Now...she's literally a blur as she flies by full of giggles and pretending to be Super Livvy!

How can I not be thankful for that change of heart - literally?

Things I am Thankful for - Day 18

Cooking - it's my therapeutic outlet.  I love to bake even though I generally really have no desire to eat the sweet treats.  I love the homey feeling that it gives me and the smell it sends through the air.  I want Olivia to look back on those moments of me baking cookies and remember it with a happiness or thoughts of her stuffing her little face :).

Satisfaction to me is when I cook a meal and she enjoys it, cleaning her plate and asking for more.  But it CAN'T BE TOO SPICY!!!  (I'm still hoping she outgrows this phase and embraces my love of everything hot)

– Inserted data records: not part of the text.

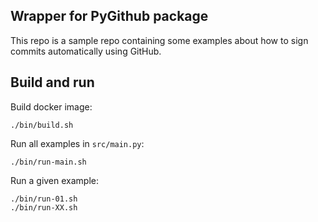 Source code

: ## Wrapper for PyGithub package

This repo is a sample repo containing some examples about how to sign commits automatically using GitHub.

## Build and run

Build docker image:
```
./bin/build.sh
```

Run all examples in `src/main.py`:
```
./bin/run-main.sh
```

Run a given example:
```
./bin/run-01.sh
./bin/run-XX.sh
```
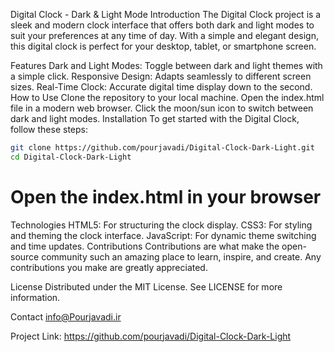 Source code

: Digital Clock - Dark & Light Mode
Introduction
The Digital Clock project is a sleek and modern clock interface that offers both dark and light modes to suit your preferences at any time of day. With a simple and elegant design, this digital clock is perfect for your desktop, tablet, or smartphone screen.

Features
Dark and Light Modes: Toggle between dark and light themes with a simple click.
Responsive Design: Adapts seamlessly to different screen sizes.
Real-Time Clock: Accurate digital time display down to the second.
How to Use
Clone the repository to your local machine.
Open the index.html file in a modern web browser.
Click the moon/sun icon to switch between dark and light modes.
Installation
To get started with the Digital Clock, follow these steps:
```bash
git clone https://github.com/pourjavadi/Digital-Clock-Dark-Light.git
cd Digital-Clock-Dark-Light
```
# Open the index.html in your browser

Technologies
HTML5: For structuring the clock display.
CSS3: For styling and theming the clock interface.
JavaScript: For dynamic theme switching and time updates.
Contributions
Contributions are what make the open-source community such an amazing place to learn, inspire, and create. Any contributions you make are greatly appreciated.

License
Distributed under the MIT License. See LICENSE for more information.

Contact
info@Pourjavadi.ir

Project Link: https://github.com/pourjavadi/Digital-Clock-Dark-Light
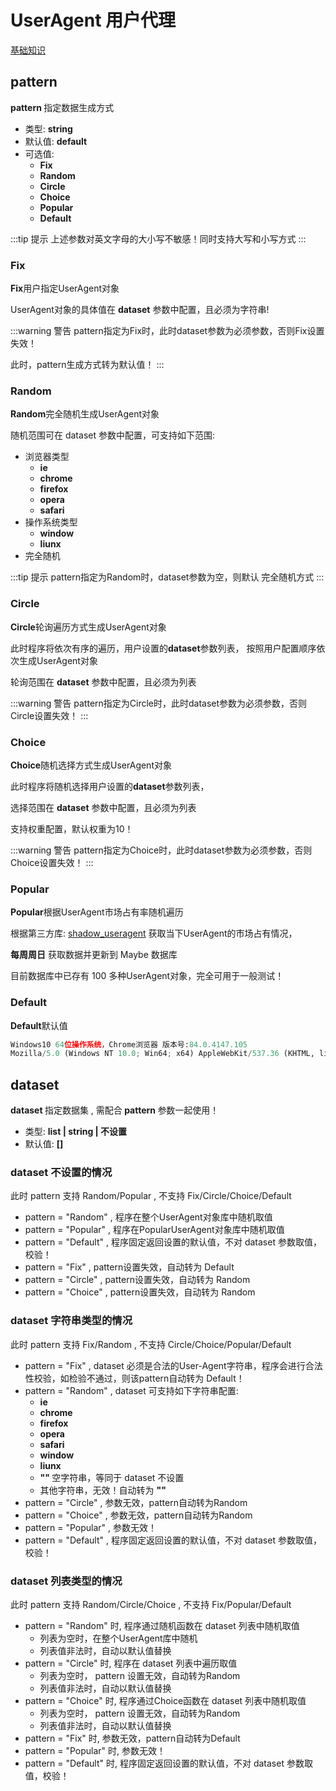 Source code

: # UserAgent 用户代理

[基础知识](/api/common/UserAgent/BaseInfo.md)

## pattern
<b class="grey-bg"> pattern </b>  指定数据生成方式

* 类型: <b class="grey-bg pink-color"> string </b>
* 默认值: <b class="grey-bg pink-color"> default </b>
* 可选值:
  * <b class="vue-color grey-bg"> Fix </b>
  * <b class="vue-color grey-bg"> Random </b>
  * <b class="vue-color grey-bg"> Circle </b>
  * <b class="vue-color grey-bg"> Choice </b>
  * <b class="vue-color grey-bg"> Popular </b>
  * <b class="vue-color grey-bg"> Default </b>

:::tip 提示
上述参数对英文字母的大小写不敏感！同时支持大写和小写方式
:::

### Fix

<b class="grey-bg">Fix</b>用户指定UserAgent对象

UserAgent对象的具体值在 <b class="grey-bg">dataset</b> 参数中配置，且必须为字符串!

:::warning 警告
pattern指定为Fix时，此时dataset参数为必须参数，否则Fix设置失效！

此时，pattern生成方式转为默认值！
:::

### Random

<b class="grey-bg">Random</b>完全随机生成UserAgent对象

随机范围可在 dataset 参数中配置，可支持如下范围:

* 浏览器类型
  * <b class="vue-color grey-bg"> ie </b>
  * <b class="vue-color grey-bg"> chrome </b>
  * <b class="vue-color grey-bg"> firefox </b>
  * <b class="vue-color grey-bg"> opera </b>
  * <b class="vue-color grey-bg"> safari </b>
* 操作系统类型
  * <b class="vue-color grey-bg"> window </b>
  * <b class="vue-color grey-bg"> liunx </b>
* 完全随机

:::tip 提示
pattern指定为Random时，dataset参数为空，则默认 完全随机方式
:::

### Circle

<b class="grey-bg">Circle</b>轮询遍历方式生成UserAgent对象

此时程序将依次有序的遍历，用户设置的<b class="grey-bg">dataset</b>参数列表，
按照<span class="vue-color">用户配置顺序依次生成</span>UserAgent对象

轮询范围在 <b class="grey-bg">dataset</b> 参数中配置，且必须为列表

:::warning 警告
pattern指定为Circle时，此时dataset参数为必须参数，否则Circle设置失效！
:::

### Choice

<b class="grey-bg">Choice</b>随机选择方式生成UserAgent对象

此时程序将随机选择用户设置的<b class="grey-bg">dataset</b>参数列表，

选择范围在 <b class="grey-bg">dataset</b> 参数中配置，且必须为列表

支持权重配置，默认权重为10！

:::warning 警告
pattern指定为Choice时，此时dataset参数为必须参数，否则Choice设置失效！
:::

### Popular

<b class="grey-bg">Popular</b>根据UserAgent市场占有率随机遍历

根据第三方库: [shadow_useragent](https://github.com/lobstrio/shadow-useragent) 获取当下UserAgent的市场占有情况，

<b class="grey-bg">每周周日</b> 获取数据并更新到 Maybe 数据库

目前数据库中已存有 100 多种UserAgent对象，完全可用于一般测试！

### Default

<b class="grey-bg">Default</b>默认值

```python
Windows10 64位操作系统，Chrome浏览器 版本号:84.0.4147.105
Mozilla/5.0 (Windows NT 10.0; Win64; x64) AppleWebKit/537.36 (KHTML, like Gecko) Chrome/84.0.4147.105 Safari/537.36
```

## dataset
<b class="grey-bg"> dataset </b>  指定数据集 , 需配合<b class="grey-bg"> pattern </b>参数一起使用！

* 类型: <b class="grey-bg pink-color"> list | string | 不设置 </b>
* 默认值: <b class="grey-bg pink-color"> [] </b>

### dataset 不设置的情况

此时<span class="grey-bg"> pattern </span>支持 <span class="vue-color"> Random/Popular </span> , 不支持<span class="pink-color"> Fix/Circle/Choice/Default </span>
  * <span class="grey-bg"> pattern = "Random" </span>, 程序在整个UserAgent对象库中随机取值
  * <span class="grey-bg"> pattern = "Popular" </span>, 程序在PopularUserAgent对象库中随机取值
  * <span class="grey-bg"> pattern = "Default" </span>, 程序固定返回设置的默认值，不对<span class="grey-bg"> dataset </span>参数取值，校验！
  * <span class="grey-bg"> pattern = "Fix" </span>, pattern设置失效，自动转为  <span class="vue-color">Default</span>
  * <span class="grey-bg"> pattern = "Circle" </span>, pattern设置失效，自动转为  <span class="vue-color">Random</span>
  * <span class="grey-bg"> pattern = "Choice" </span>, pattern设置失效，自动转为  <span class="vue-color">Random</span>

### dataset 字符串类型的情况

此时<span class="grey-bg"> pattern </span>支持 <span class="vue-color"> Fix/Random </span> , 不支持<span class="pink-color"> Circle/Choice/Popular/Default </span>

* <span class="grey-bg"> pattern = "Fix" </span>, <span class="grey-bg"> dataset </span> 必须是合法的User-Agent字符串，程序会进行合法性校验，如检验不通过，则该pattern自动转为<span class="vue-color">  Default</span>！
* <span class="grey-bg"> pattern = "Random" </span>, <span class="grey-bg"> dataset </span> 可支持如下字符串配置:
  * <b class="vue-color grey-bg"> ie </b>
  * <b class="vue-color grey-bg"> chrome </b>
  * <b class="vue-color grey-bg"> firefox </b>
  * <b class="vue-color grey-bg"> opera </b>
  * <b class="vue-color grey-bg"> safari </b>
  * <b class="vue-color grey-bg"> window </b>
  * <b class="vue-color grey-bg"> liunx </b>
  * <b class="vue-color grey-bg"> "" </b>  空字符串，等同于<span class="grey-bg"> dataset </span> 不设置
  * 其他字符串，无效！自动转为 <b class="vue-color grey-bg"> "" </b>
* <span class="grey-bg"> pattern = "Circle" </span>, 参数无效，<span class="grey-bg">pattern</span>自动转为<span class="vue-color">Random</span>
* <span class="grey-bg"> pattern = "Choice" </span>, 参数无效，<span class="grey-bg">pattern</span>自动转为<span class="vue-color">Random</span>
* <span class="grey-bg"> pattern = "Popular" </span>, 参数无效！
* <span class="grey-bg"> pattern = "Default" </span>, 程序固定返回设置的默认值，不对<span class="grey-bg"> dataset </span>参数取值，校验！

### dataset 列表类型的情况

此时<span class="grey-bg"> pattern </span>支持 <span class="vue-color"> Random/Circle/Choice </span> , 不支持<span class="pink-color"> Fix/Popular/Default </span>

* <span class="grey-bg"> pattern = "Random" </span>时, 程序通过随机函数在<span class="grey-bg"> dataset </span>列表中随机取值
  * 列表为空时，在整个UserAgent库中随机
  * 列表值非法时，自动以默认值替换
* <span class="grey-bg"> pattern = "Circle" </span>时, 程序在<span class="grey-bg"> dataset </span>列表中遍历取值
  * 列表为空时，<span class="grey-bg"> pattern </span>设置无效，自动转为<span class="vue-color">Random</span>
  * 列表值非法时，自动以默认值替换
* <span class="grey-bg"> pattern = "Choice" </span>时, 程序通过Choice函数在<span class="grey-bg"> dataset </span>列表中随机取值
  * 列表为空时，<span class="grey-bg"> pattern </span>设置无效，自动转为<span class="vue-color">Random</span>
  * 列表值非法时，自动以默认值替换
* <span class="grey-bg"> pattern = "Fix" </span>时, 参数无效，<span class="grey-bg">pattern</span>自动转为<span class="vue-color">Default</span>
* <span class="grey-bg"> pattern = "Popular" </span>时, 参数无效！
* <span class="grey-bg"> pattern = "Default" </span>时, 程序固定返回设置的默认值，不对<span class="grey-bg"> dataset </span>参数取值，校验！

Things I am Thankful for - Day 17

Early detection medicine that allowed Livvy's HLHS to be diagnosed in utero...and more importantly the doctors who took the time to explain that while her road may be tough and have bumps in it, that it was all manageable with the right team.  They were so right, it was and has all been manageable.  Those first few days probably changed my life more than any day that has followed.  

To date - my appreciation of doctors who are just square and up front with the information at hand remain my favorite.  Of course I like that they have a good bedside manner with Livvy, but if they were cold and fact based; I'd be okay with that because we would be informed.  If they don't know why something's happening, I want to know that they don't know and will work with us to figure it out.  If they know we're going to be in the hospital for multiple days while they wait for symptoms to subside - I want to know that and I can find peace in that information.

Knowledge is power.

Things I am Thankful for - Day 16

Shoes and purses - no matter how my weight goes up and down over the years...these accessories always fit me like they were meant to be!

Things I am Thankful for - Day 15

This blog, I know that so many of you follow Olivia and root her on.  Someday when she's older she will have all of these entries to look back on the random thoughts that her Mommy had throughout most of her early years and hospital stays.